YOUR GOAL>
Take the entries below and print only the lines from the one with "To Detect Bad" through the one with "employer to form", exactly as they stand, both ends included.

*** RECORDS FOR THIS TASK Section Begins ***

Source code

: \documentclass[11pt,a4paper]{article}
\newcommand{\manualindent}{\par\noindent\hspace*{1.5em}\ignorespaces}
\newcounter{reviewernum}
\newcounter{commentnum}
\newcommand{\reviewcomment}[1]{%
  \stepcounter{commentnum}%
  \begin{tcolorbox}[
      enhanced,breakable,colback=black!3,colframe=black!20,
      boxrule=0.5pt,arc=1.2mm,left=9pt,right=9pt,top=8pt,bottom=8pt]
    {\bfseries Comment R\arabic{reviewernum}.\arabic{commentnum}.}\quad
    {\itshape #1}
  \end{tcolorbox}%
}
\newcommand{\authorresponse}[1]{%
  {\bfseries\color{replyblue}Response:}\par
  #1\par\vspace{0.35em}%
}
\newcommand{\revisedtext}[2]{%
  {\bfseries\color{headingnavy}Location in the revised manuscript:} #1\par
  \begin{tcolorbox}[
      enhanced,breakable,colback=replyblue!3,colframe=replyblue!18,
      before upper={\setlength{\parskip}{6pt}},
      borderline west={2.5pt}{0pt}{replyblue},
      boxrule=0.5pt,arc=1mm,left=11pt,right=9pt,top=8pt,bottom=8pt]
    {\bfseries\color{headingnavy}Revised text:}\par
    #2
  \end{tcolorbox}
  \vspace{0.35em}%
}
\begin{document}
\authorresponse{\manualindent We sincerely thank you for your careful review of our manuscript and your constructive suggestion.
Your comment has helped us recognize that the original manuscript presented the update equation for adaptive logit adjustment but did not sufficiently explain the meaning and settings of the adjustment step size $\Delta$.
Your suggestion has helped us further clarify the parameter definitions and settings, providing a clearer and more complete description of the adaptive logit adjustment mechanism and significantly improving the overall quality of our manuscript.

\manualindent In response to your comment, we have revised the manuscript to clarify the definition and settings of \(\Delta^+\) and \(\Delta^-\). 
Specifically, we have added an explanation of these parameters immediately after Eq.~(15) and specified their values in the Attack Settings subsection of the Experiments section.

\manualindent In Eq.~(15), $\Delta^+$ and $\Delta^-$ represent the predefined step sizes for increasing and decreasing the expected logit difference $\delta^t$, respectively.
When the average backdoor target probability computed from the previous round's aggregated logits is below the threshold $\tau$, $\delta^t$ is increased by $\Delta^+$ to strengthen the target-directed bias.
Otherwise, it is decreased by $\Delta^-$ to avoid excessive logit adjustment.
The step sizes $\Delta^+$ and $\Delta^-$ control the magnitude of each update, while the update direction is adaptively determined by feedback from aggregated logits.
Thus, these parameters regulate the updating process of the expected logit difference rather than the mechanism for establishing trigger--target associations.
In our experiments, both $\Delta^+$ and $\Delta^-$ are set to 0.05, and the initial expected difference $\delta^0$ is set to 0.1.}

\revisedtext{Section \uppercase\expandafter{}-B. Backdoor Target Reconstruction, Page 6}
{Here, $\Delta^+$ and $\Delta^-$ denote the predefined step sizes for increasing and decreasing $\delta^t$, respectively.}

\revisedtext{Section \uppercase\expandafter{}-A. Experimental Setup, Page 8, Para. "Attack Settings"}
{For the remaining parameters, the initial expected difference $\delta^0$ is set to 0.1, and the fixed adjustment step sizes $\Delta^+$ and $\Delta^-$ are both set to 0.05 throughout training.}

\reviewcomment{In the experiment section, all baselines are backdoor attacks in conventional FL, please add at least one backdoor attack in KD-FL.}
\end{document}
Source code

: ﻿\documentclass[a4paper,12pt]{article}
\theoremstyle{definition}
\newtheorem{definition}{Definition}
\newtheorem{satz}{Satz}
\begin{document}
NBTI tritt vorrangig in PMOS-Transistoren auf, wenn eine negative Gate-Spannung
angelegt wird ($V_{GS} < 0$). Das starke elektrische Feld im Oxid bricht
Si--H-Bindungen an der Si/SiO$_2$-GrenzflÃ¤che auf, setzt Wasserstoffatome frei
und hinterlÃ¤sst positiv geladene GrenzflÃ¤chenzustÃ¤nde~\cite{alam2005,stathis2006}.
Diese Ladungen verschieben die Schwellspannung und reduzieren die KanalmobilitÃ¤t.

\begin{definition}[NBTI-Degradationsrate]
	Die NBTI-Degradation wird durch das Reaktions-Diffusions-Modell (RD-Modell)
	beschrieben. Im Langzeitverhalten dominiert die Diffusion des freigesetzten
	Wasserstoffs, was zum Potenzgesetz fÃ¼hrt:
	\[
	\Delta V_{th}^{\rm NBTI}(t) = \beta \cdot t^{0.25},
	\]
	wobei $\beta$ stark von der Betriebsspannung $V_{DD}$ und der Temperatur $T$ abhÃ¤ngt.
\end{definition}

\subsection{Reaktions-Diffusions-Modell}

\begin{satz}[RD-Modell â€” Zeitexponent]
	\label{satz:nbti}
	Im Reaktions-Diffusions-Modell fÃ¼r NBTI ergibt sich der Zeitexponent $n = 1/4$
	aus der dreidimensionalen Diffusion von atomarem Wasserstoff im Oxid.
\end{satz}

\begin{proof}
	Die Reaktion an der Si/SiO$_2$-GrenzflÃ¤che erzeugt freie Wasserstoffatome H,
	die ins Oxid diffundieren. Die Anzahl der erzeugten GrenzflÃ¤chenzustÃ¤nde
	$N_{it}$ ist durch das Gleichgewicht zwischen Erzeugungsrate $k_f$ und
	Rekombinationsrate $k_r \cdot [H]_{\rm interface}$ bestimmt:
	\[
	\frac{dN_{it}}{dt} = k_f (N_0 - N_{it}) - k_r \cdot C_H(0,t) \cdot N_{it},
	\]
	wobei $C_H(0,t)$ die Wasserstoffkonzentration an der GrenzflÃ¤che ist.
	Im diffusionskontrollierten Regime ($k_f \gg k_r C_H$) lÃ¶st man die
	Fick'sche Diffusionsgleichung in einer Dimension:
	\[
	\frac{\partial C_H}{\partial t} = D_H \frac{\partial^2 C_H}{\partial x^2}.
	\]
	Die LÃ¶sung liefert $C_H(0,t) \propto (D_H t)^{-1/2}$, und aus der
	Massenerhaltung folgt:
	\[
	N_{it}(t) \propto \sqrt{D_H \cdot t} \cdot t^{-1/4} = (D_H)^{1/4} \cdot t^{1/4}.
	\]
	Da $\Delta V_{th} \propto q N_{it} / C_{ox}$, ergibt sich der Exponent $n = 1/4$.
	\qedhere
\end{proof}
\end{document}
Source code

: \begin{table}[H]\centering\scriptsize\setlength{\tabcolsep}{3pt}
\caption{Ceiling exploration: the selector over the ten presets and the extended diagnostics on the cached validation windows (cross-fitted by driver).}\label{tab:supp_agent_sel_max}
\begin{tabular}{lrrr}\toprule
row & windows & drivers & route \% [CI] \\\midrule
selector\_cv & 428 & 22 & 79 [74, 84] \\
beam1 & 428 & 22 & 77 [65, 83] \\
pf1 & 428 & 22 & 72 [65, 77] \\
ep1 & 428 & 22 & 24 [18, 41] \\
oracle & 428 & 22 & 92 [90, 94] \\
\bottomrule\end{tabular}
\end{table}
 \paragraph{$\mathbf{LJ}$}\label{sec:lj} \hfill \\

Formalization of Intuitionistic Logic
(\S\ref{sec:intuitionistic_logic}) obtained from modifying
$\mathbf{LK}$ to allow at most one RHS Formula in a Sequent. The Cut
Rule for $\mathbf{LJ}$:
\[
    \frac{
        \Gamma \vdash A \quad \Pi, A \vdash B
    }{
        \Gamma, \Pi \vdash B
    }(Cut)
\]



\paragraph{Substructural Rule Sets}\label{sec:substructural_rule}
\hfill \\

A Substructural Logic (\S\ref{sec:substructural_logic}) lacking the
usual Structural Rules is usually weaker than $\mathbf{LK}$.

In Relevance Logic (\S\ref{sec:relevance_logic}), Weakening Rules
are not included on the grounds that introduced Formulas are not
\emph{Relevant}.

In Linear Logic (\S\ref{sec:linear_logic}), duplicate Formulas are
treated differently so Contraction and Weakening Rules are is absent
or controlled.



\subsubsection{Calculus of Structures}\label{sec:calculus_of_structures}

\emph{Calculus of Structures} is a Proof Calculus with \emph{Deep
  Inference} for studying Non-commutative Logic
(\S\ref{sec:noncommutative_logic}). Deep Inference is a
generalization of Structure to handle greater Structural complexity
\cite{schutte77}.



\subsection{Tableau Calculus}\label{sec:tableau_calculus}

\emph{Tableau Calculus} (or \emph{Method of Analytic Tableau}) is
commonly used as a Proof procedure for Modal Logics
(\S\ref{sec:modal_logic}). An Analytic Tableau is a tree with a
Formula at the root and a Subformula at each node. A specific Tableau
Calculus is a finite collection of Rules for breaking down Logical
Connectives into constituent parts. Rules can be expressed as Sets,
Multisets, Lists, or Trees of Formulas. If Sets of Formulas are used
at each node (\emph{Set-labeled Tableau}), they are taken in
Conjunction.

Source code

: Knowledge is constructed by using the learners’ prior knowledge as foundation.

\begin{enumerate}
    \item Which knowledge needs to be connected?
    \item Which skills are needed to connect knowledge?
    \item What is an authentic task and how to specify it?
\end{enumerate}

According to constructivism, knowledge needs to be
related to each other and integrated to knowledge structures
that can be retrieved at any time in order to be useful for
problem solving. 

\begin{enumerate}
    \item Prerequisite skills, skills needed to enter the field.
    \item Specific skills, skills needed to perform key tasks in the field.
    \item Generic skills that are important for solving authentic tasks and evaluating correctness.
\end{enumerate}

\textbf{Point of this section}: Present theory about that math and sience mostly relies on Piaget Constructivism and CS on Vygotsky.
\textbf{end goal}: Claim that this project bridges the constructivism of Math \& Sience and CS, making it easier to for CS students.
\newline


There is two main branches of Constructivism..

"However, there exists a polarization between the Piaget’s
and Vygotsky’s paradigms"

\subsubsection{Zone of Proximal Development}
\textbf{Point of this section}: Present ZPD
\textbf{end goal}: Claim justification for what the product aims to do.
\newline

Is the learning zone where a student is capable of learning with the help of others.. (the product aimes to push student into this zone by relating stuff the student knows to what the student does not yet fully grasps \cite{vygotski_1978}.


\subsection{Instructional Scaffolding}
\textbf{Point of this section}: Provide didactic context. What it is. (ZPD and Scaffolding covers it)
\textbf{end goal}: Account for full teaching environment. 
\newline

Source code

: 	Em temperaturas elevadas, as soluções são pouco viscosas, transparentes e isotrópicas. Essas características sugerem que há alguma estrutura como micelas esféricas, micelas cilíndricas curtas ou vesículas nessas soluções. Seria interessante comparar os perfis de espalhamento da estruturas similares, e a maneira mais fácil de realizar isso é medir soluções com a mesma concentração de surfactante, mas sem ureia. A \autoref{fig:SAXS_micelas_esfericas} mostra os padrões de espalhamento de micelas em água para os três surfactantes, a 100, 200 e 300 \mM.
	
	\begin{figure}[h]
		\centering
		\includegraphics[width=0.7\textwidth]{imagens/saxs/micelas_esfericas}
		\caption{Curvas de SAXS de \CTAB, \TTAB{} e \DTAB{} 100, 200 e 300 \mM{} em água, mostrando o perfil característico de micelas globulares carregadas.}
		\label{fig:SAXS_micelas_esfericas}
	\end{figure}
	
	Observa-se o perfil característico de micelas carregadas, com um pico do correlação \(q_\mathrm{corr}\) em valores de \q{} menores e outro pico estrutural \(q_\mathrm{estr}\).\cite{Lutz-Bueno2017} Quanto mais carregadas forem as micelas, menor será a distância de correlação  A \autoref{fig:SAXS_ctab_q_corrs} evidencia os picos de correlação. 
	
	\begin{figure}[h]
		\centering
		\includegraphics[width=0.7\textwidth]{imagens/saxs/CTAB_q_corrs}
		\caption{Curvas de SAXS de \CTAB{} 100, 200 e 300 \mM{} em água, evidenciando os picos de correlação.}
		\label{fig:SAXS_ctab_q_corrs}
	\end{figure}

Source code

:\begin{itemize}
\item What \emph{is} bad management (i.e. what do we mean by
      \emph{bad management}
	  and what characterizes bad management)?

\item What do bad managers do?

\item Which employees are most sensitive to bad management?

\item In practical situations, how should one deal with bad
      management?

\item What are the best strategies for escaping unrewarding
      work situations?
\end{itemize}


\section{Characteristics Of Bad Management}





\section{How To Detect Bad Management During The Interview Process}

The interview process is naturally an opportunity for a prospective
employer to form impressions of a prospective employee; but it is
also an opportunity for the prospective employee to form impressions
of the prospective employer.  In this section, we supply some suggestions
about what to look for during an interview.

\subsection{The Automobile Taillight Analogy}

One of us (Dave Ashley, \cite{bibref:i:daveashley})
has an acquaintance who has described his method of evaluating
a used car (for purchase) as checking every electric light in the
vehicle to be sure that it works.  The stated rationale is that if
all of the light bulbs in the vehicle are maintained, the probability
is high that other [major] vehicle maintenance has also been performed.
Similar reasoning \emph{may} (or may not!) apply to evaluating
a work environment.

*** RECORDS FOR THIS TASK Section Ends ***

ANSWER TO THIS TASK>
\section{How To Detect Bad Management During The Interview Process}

The interview process is naturally an opportunity for a prospective
employer to form impressions of a prospective employee; but it is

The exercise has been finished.